Les épisodes qui vont suivre maintenant retracent les tourments effroyables et les abominations dont furent victimes tous ces hommes, ces femmes et même ces enfants qui constituaient et suivaient la Grande-Armée, sans oublier les chevaux.
Comme d'habitude, je me suis efforcé de vous faire " ressentir l'atmosphère " de cette épopée tragique en donnant à ma plume une tournure réaliste encrée de témoignages vivants évoqués dans mes " Notes de lecture et de situation historique ", même si la forme de ma saga se veut poétique et romancée.
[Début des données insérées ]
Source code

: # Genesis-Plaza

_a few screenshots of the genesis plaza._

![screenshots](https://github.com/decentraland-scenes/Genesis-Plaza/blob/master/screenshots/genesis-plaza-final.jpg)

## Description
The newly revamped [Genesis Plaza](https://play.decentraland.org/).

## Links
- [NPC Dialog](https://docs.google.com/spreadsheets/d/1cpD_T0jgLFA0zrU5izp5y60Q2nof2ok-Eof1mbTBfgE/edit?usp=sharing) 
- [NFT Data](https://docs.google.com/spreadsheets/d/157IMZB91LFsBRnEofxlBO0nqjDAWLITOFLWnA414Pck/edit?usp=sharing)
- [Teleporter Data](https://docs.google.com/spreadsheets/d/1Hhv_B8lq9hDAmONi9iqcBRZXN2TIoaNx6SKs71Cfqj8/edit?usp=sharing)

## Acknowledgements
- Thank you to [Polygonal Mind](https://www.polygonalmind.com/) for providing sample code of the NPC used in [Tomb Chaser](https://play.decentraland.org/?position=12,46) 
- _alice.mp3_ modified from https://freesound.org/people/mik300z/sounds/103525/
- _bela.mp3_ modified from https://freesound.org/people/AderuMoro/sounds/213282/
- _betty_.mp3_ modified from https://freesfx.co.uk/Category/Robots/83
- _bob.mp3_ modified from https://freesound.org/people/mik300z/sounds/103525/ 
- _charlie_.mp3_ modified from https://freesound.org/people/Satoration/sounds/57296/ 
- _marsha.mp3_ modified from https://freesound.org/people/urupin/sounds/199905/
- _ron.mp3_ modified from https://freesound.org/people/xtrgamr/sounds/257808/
J'espère que vous ne m'en voudrez pas de ce choix d'approche pragmatique de l'Histoire.
Avec toute ma reconnaissance pour votre fidélité,
Pierre
L'emballement
La morsure du froid ne cesse de piquer,
Soufflant force de gel culbutant les montures1,
Verglaçant les coteaux, les chemins étriqués,
Brodant dans les cheveux de curieuses sculptures.
Il fait soleil et pleut, sublimant ce décor
Des plaines et des bois qui s’habillent de givre2.
La frêle kibitka3 vient de cogner un corps
Brisant net le timon, leurs chances de poursuivre.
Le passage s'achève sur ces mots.